Em 2018, Ligia Fabris participou do julgamento do STF (Supremo Tribunal Federal) que definiu a obrigatoriedade do repasse de 30% do fundo partidário para candidatas mulheres. O argumento da pesquisadora e professora da Escola de Direito do Rio de Janeiro, da FGV (Fundação Getúlio Vargas) era que a verba destinada a elas deveria ser proporcional ao número mínimo de candidaturas de mulheres por partido que já era exigido pela lei, também de 30%. A proposta foi aceita pela corte e entrou em vigor já nas eleições daquele ano.
Desde então, novos e significativos problemas surgiram, e Ligia tem se dedicado a pesquisar alguns deles, como a violência política de gênero. Ela também é a fundadora do Fórum Fluminense Mais Mulheres na Política, criado em parceria com universidades, ONGs, advogadas e ativistas.
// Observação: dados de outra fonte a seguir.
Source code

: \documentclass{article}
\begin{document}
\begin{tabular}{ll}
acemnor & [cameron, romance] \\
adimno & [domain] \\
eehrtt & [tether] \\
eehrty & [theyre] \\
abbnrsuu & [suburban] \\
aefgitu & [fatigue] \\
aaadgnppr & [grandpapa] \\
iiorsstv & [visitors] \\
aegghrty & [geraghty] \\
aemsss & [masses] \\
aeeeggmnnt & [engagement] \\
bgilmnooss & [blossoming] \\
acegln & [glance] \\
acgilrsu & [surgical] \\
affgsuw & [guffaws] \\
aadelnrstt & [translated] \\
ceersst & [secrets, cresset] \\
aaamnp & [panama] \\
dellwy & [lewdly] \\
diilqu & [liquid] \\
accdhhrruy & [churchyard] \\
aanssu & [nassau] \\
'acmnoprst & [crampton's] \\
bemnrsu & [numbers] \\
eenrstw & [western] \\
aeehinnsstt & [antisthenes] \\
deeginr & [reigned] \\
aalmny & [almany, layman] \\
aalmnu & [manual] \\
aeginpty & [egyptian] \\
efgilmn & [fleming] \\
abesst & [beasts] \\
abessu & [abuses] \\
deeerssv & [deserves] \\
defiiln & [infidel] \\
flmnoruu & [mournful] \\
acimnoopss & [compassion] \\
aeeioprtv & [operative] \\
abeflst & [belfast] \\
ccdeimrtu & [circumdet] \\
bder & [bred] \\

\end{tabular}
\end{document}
Em 2020, ao lado da Procuradoria Regional Eleitoral do RJ, está realizando uma série de eventos online com mulheres do país todo para falar sobre campanhas.
Em entrevista a Universa, Ligia fala sobre os principais desafios enfrentados pelas mulheres na política, como dupla jornada e falta de financiamento, e como isso será agravado pela pandemia. “Neste ano, elas têm mais informações sobre acesso a recursos, além de haver uma articulação dos grupos entre si, o que me leva a pensar que mais candidatas podem ser eleitas. Por outro, acredito que, com a pandemia, as mulheres foram especialmente prejudicadas.”
Mais mulheres na política em 2020?
Os obstáculos já enfrentados pelas mulheres, como a dupla jornada de trabalho e a consequente falta de tempo para se dedicar a uma carreira política, ficam ainda piores neste ano por causa da pandemia, segundo Lígia.
“As mulheres estão no epicentro da crise de saúde, uma vez que, normalmente, são as responsáveis pelas tarefas de cuidado. Elas são as encarregadas não só do trabalho doméstico mas também de crianças, idosos e doentes. Essa sobrecarga gerada pela divisão sexual do trabalho torna ainda mais crítica a possibilidade de termos mais mulheres eleitas”, afirma.
“Mas, em uma perspectiva mais otimista, vejo que as candidatas estão mais informadas sobre acesso a recursos, há mais articulação dos coletivos femininos entre si. E até a pandemia, que trouxe um cenário de politização maior, pode alavancar o interesse em participar da política”, diz. “Torço para que, neste ano, o número de mulheres eleitas aumente. De qualquer maneira, o que vai sobressair é que as mulheres estão engajadas e dispostas a isso.”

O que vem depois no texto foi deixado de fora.